Closed lingz closed 7 years ago
Thats a good suggestion. I'm still conducting the hyper parameter search for the data set. I've had to put off working on this project in favour of work projects, but given the recent interest in it I will find more time to put into it.
I will be able to train some models over the next few days, with the intention of finding an estimation of what parameters converge.
Just out of curiosity, with the models you have so far, what are your CTC loss, and accuracy looking like (just rough estimate)?
I haven't spent much time on training it (yet), I had one model where ctc loss went down to about 400, and I haven't built in a mechanism to track accuracy yet.
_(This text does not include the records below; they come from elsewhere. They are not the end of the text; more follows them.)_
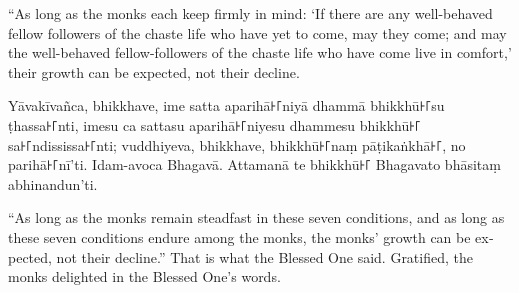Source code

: \documentclass[
  babelLanguage=portuguese,
  final,
  a4Paper,
]{chantingbook}
\begin{document}
\begin{english}
  “As long as the monks each keep firmly in mind: `If there are any well-behaved
  fellow followers of the chaste life who have yet to come, may they come; and
  may the well-behaved fellow-followers of the chaste life who have come live in
  comfort,' their growth can be expected, not their decline.
\end{english}

Yāvakīvañca, bhikkhave, ime satta aparihā꜔꜒niyā dhammā bhikkhū꜔꜒su ṭhassa꜔꜒nti, imesu
ca sattasu aparihā꜔꜒niyesu dhammesu bhikkhū꜔꜒ sa꜔꜒ndississa꜔꜒nti; vuddhiyeva, bhikkhave,
bhikkhū꜔꜒naṃ pāṭikaṅkhā꜔꜒, no parihā꜔꜒nī'ti. Idam-avoca Bhagavā. Attamanā te bhikkhū꜔꜒
Bhagavato bhāsitaṃ abhinandun'ti.

\begin{english}
  “As long as the monks remain steadfast in these seven conditions, and as long
  as these seven conditions endure among the monks, the monks' growth can be
  expected, not their decline.” That is what the Blessed One said. Gratified,
  the monks delighted in the Blessed One's words.
\end{english}
\end{document}
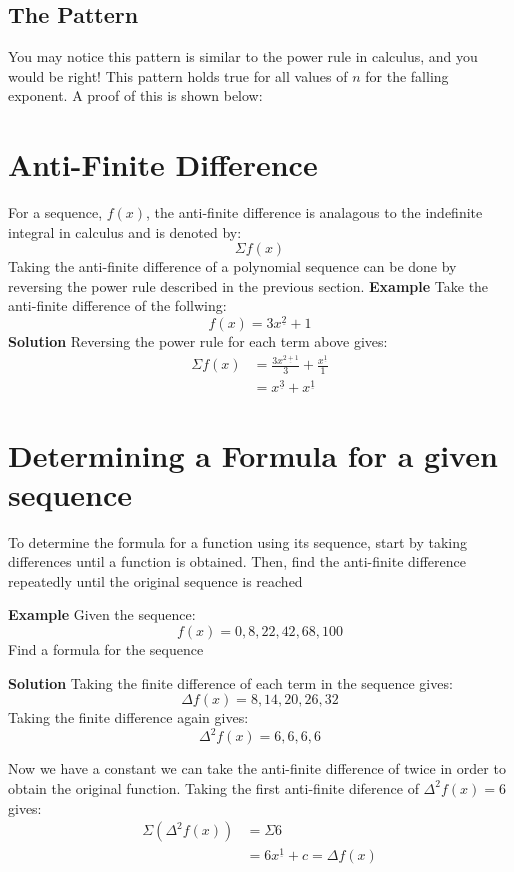 \subsection{The Pattern}
You may notice this pattern is similar to the power rule in calculus, and you would be right! This pattern holds true for all values of \(n\) for the falling exponent. 
A proof of this is shown below:

\section{Anti-Finite Difference}
For a sequence, \(f(x)\), the anti-finite difference is analagous to the indefinite integral in calculus and is denoted by: 
\[\Sigma f(x)\]
Taking the anti-finite difference of a polynomial sequence can be done by reversing the power rule described in the previous section. 
\textbf{Example} 
Take the anti-finite difference of the follwing: \[f(x) = 3x^{\underline{2}} + 1\]
\textbf{Solution}
Reversing the power rule for each term above gives: 
\begin{align*}
    \Sigma f(x) & = \frac{3x^{\underline{2+1}}}{3} + \frac{x^{\underline{1}}}{1} \\
    & = x^{\underline{3}} + x^{\underline{1}}
\end{align*}

\section{Determining a Formula for a given sequence}
To determine the formula for a function using its sequence, start by taking differences until a function is obtained. Then, find the anti-finite difference repeatedly until the original sequence is reached

\textbf{Example}
Given the sequence: \[f(x) = 0,8,22,42,68,100\]
Find a formula for the sequence

\textbf{Solution}
Taking the finite difference of each term in the sequence gives:
\[\Delta f(x) = 8, 14, 20, 26, 32\]
Taking the finite difference again gives:
\[\Delta^2 f(x) = 6, 6, 6, 6\]

Now we have a constant we can take the anti-finite difference of twice in order to obtain the original function. Taking the first anti-finite diference of \(\Delta^2 f(x) = 6\) gives:
\begin{align*}
    \Sigma(\Delta^2 f(x)) & = \Sigma 6 \\
    & = 6x^{\underline{1}} + c = \Delta f(x)
\end{align*}

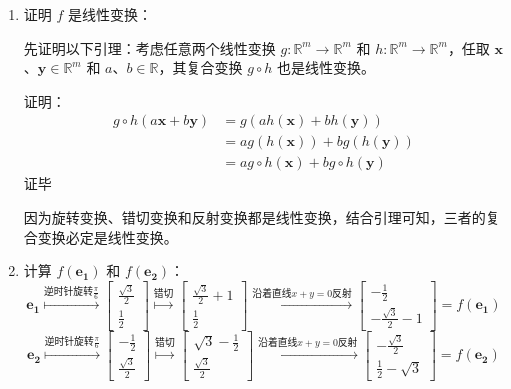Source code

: 	\begin{solution}
		\begin{enumerate}
			\item 证明 $f$ 是线性变换：
			
			先证明以下引理：考虑任意两个线性变换 $g:\mathbb{R}^m\rightarrow\mathbb{R}^m$ 和 $h:\mathbb{R}^m\rightarrow\mathbb{R}^m$，任取 $\boldsymbol{x}$、$\boldsymbol{y}\in\mathbb{R}^m$ 和 $a$、$b\in\mathbb{R}$，其复合变换 $g\circ h$ 也是线性变换。
			
			证明：\begin{align*}
				g\circ h(a\boldsymbol{x}+b\boldsymbol{y})&=g(ah(\boldsymbol{x})+bh(\boldsymbol{y}))\\
				&=ag(h(\boldsymbol{x}))+bg(h(\boldsymbol{y}))\\
				&=ag\circ h(\boldsymbol{x}) + bg\circ h(\boldsymbol{y})
			\end{align*}
			证毕
			
			因为旋转变换、错切变换和反射变换都是线性变换，结合引理可知，三者的复合变换必定是线性变换。
			
			\item 计算 $f(\boldsymbol{e_1})$ 和 $f(\boldsymbol{e_2})$：
			\[
				\boldsymbol{e_1}\stackrel{\text{逆时针旋转}\frac{\pi}{6}}{\longmapsto}\begin{bmatrix}
					\frac{\sqrt{3}}{2}\\\frac{1}{2}
				\end{bmatrix}\stackrel{\text{错切}}{\longmapsto}\begin{bmatrix}
				\frac{\sqrt{3}}{2}+1\\\frac{1}{2}
				\end{bmatrix}\stackrel{\text{沿着直线} x+y=0 \text{反射}}{\longmapsto}\begin{bmatrix}
				-\frac{1}{2}\\-\frac{\sqrt{3}}{2}-1
				\end{bmatrix}=f(\boldsymbol{e_1})
			\]
			\[
					\boldsymbol{e_2}\stackrel{\text{逆时针旋转}\frac{\pi}{6}}{\longmapsto}\begin{bmatrix}
						-\frac{1}{2}\\\frac{\sqrt{3}}{2}
					\end{bmatrix}\stackrel{\text{错切}}{\longmapsto}\begin{bmatrix}
						\sqrt{3}-\frac{1}{2}\\\frac{\sqrt{3}}{2}
					\end{bmatrix}\stackrel{\text{沿着直线} x+y=0 \text{反射}}{\longmapsto}\begin{bmatrix}
						-\frac{\sqrt{3}}{2}\\\frac{1}{2}-\sqrt{3}
					\end{bmatrix}=f(\boldsymbol{e_2})
			\]
			

\end{enumerate}
\end{solution}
I also expect to be able to get significantly better ctc loss results over the next few days. I'm not sure accuracy is they right metric to use here, I want to do my research into that. I think loss is sufficient given the amount of classification labels.
Hmm, I managed to get CTC loss to under 200, but it was still at that point giving essentially useless labels (almost all blanks).
Ok, keep in mind for the acoustic model there probably will be a lot of blanks, and the output might look like gibberish, but the language model should clean that up. Of course, I'm not saying that is the case here. 200 might not be a minimized enough loss, I will hopefully be able to get more information by Monday, by allowing some models to train over the next few days.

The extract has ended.